The unmistakable London girl has toured all over the world, with over 16 years in the stand-up business. Time Out KL's Matt Bellotti catches up with her for a 'poolside chat' at her hotel in the city.

How do you prepare for new audiences, especially international ones?
No idea! (laughs). No, literally it’s just going up there and trying a few things out. I must say I didn’t have the best first impression of Malaysia. We’ve just done shows in Jakarta, Bali and Singapore and in Singapore they were all saying how Malays are criminals, which I thought was a bit racist. But then we come to Malaysia and within four hours I’m walking along the street and this guy on a bike flies past and nicks my bag off my shoulder!

Where have you enjoyed performing around the world?
All over. Australia is good. I do the Sydney festival. I do Sydney every year - I love doing that festival. I also love performing in the US. The audience are just so…hard. They’re so cynical, you know? They know their comedy. If you can do a set in a room in New York and you can get 200 people laughing, you know you’ve got your sh*t together.

Have you got any advice from when you started out that could help our young, aspiring comics?
It’s hard. Generally speaking it’s hard. I get asked a lot how difficult it was for me starting out as a black woman doing comedy. I believe that England has the best comedy circuit in the world. And I believe that because as a woman starting out doing comedy clubs in England, if you’re funny, they will book you. I got my first 20-minute set together in six months. I’ve been there with three pounds in the world and no petrol in the car but needing to drive to a gig. But, in the UK, if you’re good, you’ll get gigs. I made money within six months.

How do you write your material and do you draw inspiration from any other comics?
I’ve got an addictive personality. I get right into things and throw everything into it. I go to gigs but I haven’t got an encyclopedic knowledge of jokes. I don’t have a lot of DVDs of comedians - I don’t do all that. I don’t want to be influenced by other comedians as I have a unique approach. Now you can see especially young black comics who have clearly been influenced by me; some of them even stealing my jokes.

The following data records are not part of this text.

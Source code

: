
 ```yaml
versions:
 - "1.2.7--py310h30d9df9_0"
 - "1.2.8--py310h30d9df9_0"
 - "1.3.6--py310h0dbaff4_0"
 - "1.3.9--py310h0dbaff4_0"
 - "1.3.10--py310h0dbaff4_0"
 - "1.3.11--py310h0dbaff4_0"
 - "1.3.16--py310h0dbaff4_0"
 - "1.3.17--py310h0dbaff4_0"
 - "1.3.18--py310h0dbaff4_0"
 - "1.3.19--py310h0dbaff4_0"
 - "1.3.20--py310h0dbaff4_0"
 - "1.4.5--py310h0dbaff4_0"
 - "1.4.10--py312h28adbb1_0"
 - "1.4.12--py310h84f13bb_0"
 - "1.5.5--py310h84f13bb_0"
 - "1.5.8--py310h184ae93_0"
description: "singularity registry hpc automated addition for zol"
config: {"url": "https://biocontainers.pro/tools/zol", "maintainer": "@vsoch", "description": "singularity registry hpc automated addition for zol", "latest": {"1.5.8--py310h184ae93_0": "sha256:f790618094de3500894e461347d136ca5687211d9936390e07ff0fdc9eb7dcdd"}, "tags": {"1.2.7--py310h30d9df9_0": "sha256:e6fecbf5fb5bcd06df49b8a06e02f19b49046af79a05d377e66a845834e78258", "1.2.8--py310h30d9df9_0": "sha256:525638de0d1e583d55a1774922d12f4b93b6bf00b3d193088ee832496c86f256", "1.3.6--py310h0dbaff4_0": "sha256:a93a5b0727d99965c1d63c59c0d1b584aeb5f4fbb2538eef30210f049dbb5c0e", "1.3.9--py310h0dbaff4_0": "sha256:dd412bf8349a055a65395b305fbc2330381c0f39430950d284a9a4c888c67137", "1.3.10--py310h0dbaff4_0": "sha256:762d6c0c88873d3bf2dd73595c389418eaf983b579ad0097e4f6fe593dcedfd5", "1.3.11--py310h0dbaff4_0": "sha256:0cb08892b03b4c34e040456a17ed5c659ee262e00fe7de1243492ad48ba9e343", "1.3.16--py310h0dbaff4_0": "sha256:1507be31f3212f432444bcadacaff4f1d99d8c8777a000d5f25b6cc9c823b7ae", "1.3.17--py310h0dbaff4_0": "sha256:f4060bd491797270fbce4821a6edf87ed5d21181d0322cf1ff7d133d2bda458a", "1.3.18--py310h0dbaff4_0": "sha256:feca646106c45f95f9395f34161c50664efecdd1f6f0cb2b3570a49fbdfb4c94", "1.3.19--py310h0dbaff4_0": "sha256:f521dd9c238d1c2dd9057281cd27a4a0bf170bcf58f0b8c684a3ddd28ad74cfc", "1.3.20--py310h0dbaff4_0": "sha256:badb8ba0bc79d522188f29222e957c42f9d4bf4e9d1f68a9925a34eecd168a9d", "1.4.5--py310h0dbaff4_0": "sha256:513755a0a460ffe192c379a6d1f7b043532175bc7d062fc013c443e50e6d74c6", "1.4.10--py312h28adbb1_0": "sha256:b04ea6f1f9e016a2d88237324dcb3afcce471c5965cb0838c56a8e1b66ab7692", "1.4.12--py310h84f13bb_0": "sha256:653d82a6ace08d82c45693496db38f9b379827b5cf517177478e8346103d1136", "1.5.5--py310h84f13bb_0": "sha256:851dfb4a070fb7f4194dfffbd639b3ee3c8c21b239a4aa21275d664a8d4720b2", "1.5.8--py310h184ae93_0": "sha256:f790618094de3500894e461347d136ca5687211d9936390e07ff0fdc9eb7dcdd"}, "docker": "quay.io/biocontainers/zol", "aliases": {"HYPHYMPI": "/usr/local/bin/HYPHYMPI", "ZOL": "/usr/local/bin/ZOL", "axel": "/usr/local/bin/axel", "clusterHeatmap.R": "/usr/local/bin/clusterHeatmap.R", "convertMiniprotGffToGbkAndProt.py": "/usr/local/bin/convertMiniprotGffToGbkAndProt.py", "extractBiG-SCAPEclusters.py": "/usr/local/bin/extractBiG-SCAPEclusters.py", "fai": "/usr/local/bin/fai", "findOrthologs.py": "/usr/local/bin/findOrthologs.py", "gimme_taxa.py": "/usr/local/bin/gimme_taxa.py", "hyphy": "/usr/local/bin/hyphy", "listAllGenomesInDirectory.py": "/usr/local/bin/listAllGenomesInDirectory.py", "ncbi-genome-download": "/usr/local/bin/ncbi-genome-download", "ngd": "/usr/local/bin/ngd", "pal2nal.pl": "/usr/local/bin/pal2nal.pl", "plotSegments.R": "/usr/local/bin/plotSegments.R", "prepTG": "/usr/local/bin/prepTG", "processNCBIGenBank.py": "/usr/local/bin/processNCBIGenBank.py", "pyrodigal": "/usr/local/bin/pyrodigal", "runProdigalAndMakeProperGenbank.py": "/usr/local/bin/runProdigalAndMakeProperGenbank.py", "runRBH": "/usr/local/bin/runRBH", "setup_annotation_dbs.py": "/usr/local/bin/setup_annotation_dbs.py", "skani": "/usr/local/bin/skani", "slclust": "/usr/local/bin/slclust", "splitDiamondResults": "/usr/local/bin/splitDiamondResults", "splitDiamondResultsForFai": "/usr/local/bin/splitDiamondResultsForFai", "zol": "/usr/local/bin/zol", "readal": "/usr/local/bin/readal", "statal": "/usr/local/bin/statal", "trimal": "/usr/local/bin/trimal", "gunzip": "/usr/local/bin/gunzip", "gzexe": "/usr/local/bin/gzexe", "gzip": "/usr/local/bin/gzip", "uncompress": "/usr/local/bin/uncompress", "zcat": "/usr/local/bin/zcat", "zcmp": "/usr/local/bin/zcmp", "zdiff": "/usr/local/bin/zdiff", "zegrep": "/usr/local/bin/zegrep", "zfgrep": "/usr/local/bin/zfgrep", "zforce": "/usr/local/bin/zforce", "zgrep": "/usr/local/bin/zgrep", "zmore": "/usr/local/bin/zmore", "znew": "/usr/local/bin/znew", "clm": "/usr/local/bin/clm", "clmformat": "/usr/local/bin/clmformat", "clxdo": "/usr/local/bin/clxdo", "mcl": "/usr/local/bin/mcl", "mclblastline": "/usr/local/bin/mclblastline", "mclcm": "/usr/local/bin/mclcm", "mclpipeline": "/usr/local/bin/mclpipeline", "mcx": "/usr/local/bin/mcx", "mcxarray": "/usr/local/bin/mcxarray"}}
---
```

How does that make you feel?
It’s very irritating. It’s taking money out of my pocket. Russell Peters did it. He admitted that he took my material. It’s on his DVD. I confronted him; “You need to pay me” I said. He said he would pay me. But he never has.

Do you think it’s more acceptable for younger comics, maybe who don’t have writers, to take material or is it just as irritating?
A lot of new comics steal when they first start. But it’s plagiarism. Simple as that. In the UK they are fiercely ambitious. They want to go on TV. And because it is not being penalised they will steal jokes as a way of getting on TV. It’s sad because nothing feels better than saying something for the first time and people laughing - nothing. If you recite someone else’s joke you’re talking about that person’s world. If you tell their joke you’re an actor, not a comedian.

This interview was conducted on December 2010 and has been edited slightly. Gina Yashere will be performing at The Comedy Club in Hard Rock Hotel Penang on Dec 8, 2013.